Since José’s return there has certainly been a hope among fans that this is the opportunity for a Ferguson-like regime at Chelsea. The board could learn a lot from taking a look at what happened up north. This current dip in form therefore gives the board the prospect of making this a reality. Things will most likely never be worse than they currently are and sticking with the Portuguese tactician should encourage confidence in José and the fans that the board really have changed their approach and are planning for a long-term future with Mourinho.
In addition, in the event that the board do resort to old habits and discharge Mourinho, who would they chose to replace him? The options available in the current environment are extremely limited. Firstly, from the inter-Mourinho years, Chelsea have almost exhausted the available opportunities when it comes to world-class managers. Hiddink, Ancelotti, Benítez, Villas Boas and Di Matteo have already had their chance in West London and been rejected by Abramovich. And if they look elsewhere, there are not any genuine contenders currently available. The bookies presently favour Pep Guardiola and Diego Simeone but both are under contract to huge clubs and would not be available until at least this summer. Alternatively, there have been reports linking Brendan Rodgers to Chelsea. It would seem unimaginable however, that Chelsea would remove a two-time winner of the Champions League for a man who only six years ago was sacked by Watford.

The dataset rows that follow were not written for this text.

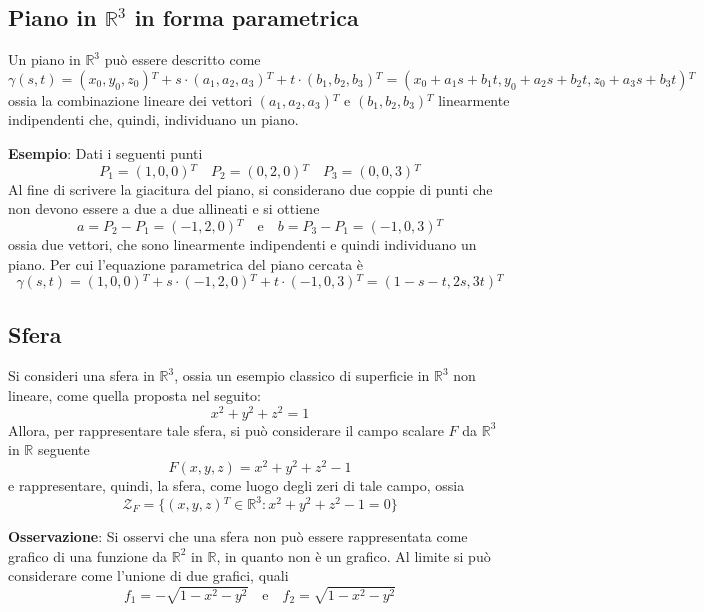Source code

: \documentclass[a4paper]{extarticle}
\begin{document}
\vspace{1em}
\noindent
\subsection{Piano in $\mathbb{R}^3$ in forma parametrica}
Un piano in $\mathbb{R}^3$ può essere descritto come
\[\gamma(s,t) = (x_0,y_0,z_0){^T} + s \cdot (a_1,a_2,a_3){^T} + t \cdot (b_1,b_2,b_3){^T} = (x_0+a_1s+b_1t,y_0+a_2s+b_2t,z_0+a_3s+b_3t){^T}\]
ossia la combinazione lineare dei vettori $(a_1,a_2,a_3){^T}$ e $(b_1,b_2,b_3){^T}$ linearmente indipendenti che, quindi, individuano un piano.

\vspace{1em}
\noindent
\textbf{Esempio}: Dati i seguenti punti
\[P_1=(1,0,0){^T} \hspace{1em} P_2=(0,2,0){^T} \hspace{1em} P_3=(0,0,3){^T}\]
Al fine di scrivere la giacitura del piano, si considerano due coppie di punti che non devono essere a due a due allineati e si ottiene
\[a=P_2-P_1=(-1,2,0){^T} \hspace{1em} \text{e} \hspace{1em} b=P_3-P_1=(-1,0,3){^T}\]
ossia due vettori, che sono linearmente indipendenti e quindi individuano un piano. Per cui l'equazione parametrica del piano cercata è
\[\gamma(s,t)=(1,0,0){^T} + s \cdot (-1,2,0){^T} + t \cdot (-1,0,3){^T}=(1-s-t,2s,3t){^T}\]

\vspace{1em}
\noindent
\subsection{Sfera}
Si consideri una sfera in $\mathbb{R}^3$, ossia un esempio classico di superficie in $\mathbb{R}^3$ non lineare, come quella proposta nel seguito:
\[x^2+y^2+z^2=1\]
Allora, per rappresentare tale sfera, si può considerare il campo scalare $F$ da $\mathbb{R}^3$ in $\mathbb{R}$ seguente
\[F(x,y,z)=x^2+y^2+z^2-1\]
e rappresentare, quindi, la sfera, come luogo degli zeri di tale campo, ossia
\[\mathcal{Z}_F=\{(x,y,z){^T} \in \mathbb{R}^3 : x^2+y^2+z^2-1=0\}\]

\vspace{1em}
\noindent
\textbf{Osservazione}: Si osservi che una sfera non può essere rappresentata come grafico di una funzione da $\mathbb{R}^2$ in $\mathbb{R}$, in quanto non è un grafico. Al limite si può considerare come l'unione di due grafici, quali
\[f_1=-\sqrt{1-x^2-y^2} \hspace{1em} \text{e} \hspace{1em} f_2=\sqrt{1-x^2-y^2}\]
\end{document}
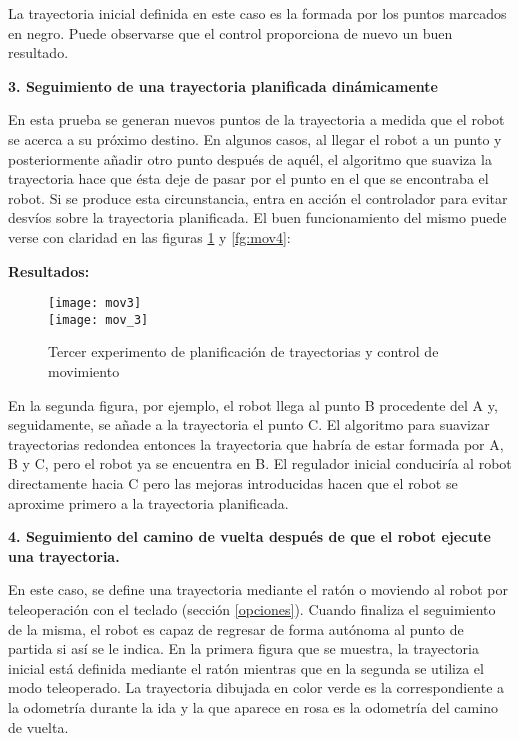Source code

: La trayectoria inicial definida en este caso es la formada por los puntos marcados en negro. Puede observarse que el control proporciona de nuevo un buen resultado.

\noindent
\textbf{\textbf{3.} Seguimiento de una trayectoria planificada dinámicamente}

En esta prueba se generan nuevos puntos de la trayectoria a medida que el robot se acerca a su próximo destino. En algunos casos, al llegar el robot a un punto y posteriormente añadir otro punto después de aquél, el algoritmo que suaviza la trayectoria hace que ésta deje de pasar por el punto en el que se encontraba el robot. Si se produce esta circunstancia, entra en acción el controlador para evitar desvíos sobre la trayectoria planificada. El buen funcionamiento del mismo puede verse con claridad en las figuras \ref{fg:mov3} y \ref{fg:mov4}:



\textbf{Resultados:}
\begin{figure}[h]
  \centering\texttt{[image: mov3]}\\
  \vspace{2cm}\texttt{[image: mov\_3]}
  \caption{Tercer experimento de planificación de trayectorias y control de movimiento}\label{fg:mov3}
\end{figure}


En la segunda figura, por ejemplo, el robot llega al punto B procedente del A y, seguidamente, se añade a la trayectoria el punto C. El algoritmo para suavizar trayectorias redondea entonces la trayectoria que habría de estar formada por A, B y C, pero el robot ya se encuentra en B. El regulador inicial conduciría al robot directamente hacia C pero las mejoras introducidas hacen que el robot se aproxime primero a la trayectoria planificada.

\noindent
\textbf{\textbf{4.} Seguimiento del camino de vuelta después de que el robot ejecute una trayectoria.}

En este caso, se define una trayectoria mediante el ratón o moviendo al robot por teleoperación con el teclado (sección \ref{opciones}). Cuando finaliza el seguimiento de la misma, el robot es capaz de regresar de forma autónoma al punto de partida si así se le indica. En la primera figura que se muestra, la trayectoria inicial está definida mediante el ratón mientras que en la segunda se utiliza el modo teleoperado. La trayectoria dibujada en color verde es la correspondiente a la odometría durante la ida y la que aparece en rosa es la odometría del camino de vuelta.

Another factor for the board to consider when deciding whether to stick or twist must be the fans who, thus far, have unanimously backed Mourinho. Chants of ‘Stand Up for the Special One’ have been sung more frequently and passionately than ever by the Chelsea faithful in recent games. Most notably during the away defeat to Stoke in the Capital One Cup where, despite losing on penalties, cries of ‘José Mourinho’ from the 5000 fans were the soundtrack as the players and staff exited down the tunnel. This must be taken into account, as the there is no way the board will want another situation of fan revolt as seen during Benitez’s turbulent spell as boss.
Alongside the fans, the players also seem to be in support of their manager. In spite of questionable reports in some sections of the media that a player would rather lose than win for Mourinho, all tangible evidence shows unilateral backing from the major first teamers. Diego Costa, Cesc Fàbregas, John Terry and Asmir Begović have come out publically and backed the manager. There is a reputation among the Chelsea playing staff for revolt against the manager but in fact the only remaining player from the old guard is John Terry, who has been arguably the most vociferous in support of Mourinho. Although his comments regarding a certain BT Sport pundit grabbed the headlines from the Dynamo Kiev pre-match press conference, his main message was the team’s wholehearted backing for Mourinho. It would therefore be ludicrous to sack a manager, revered by both the fans and players.
Finally, on closer inspection of the last few games, it appears that performances have vastly improved despite the disappointing results. Both away games to Stoke in the League and Cup were Chelsea-dominated affairs where the home side managed to score with virtually their only chance. Additionally, the performance and comeback against Dynamo Kiev was full of encouragement for any doubters within the board. It was not just a dominant performance but the team showed impressive fight in making a late comeback, another sign that Mourinho has not lost the players.
The loss at home to Liverpool was also not as disastrous as the result may indicate. Chelsea were dominating the game until, against the run of play, Coutinho scored a deflected winner – and the third by Benteke was simply a result of too many men forward in search of the equaliser. Plus, Chelsea have had their fair share of injustice when it comes to refereeing decisions in recent weeks. For example, a definite red card for Liverpool’s Lucas brushed aside as well as the mystifying decision last week, not to award a penalty for Butland’s impedance of Loïc Rémy. This sort of bad luck has been a feature throughout and especially in the last few games. Therefore, it is surely only a matter of time before the team start to accumulate the points that their performances deserve.
I rest my case. It would be both reckless and futile for the Chelsea board to relieve José Mourinho of his duties as manager of Chelsea Football Club.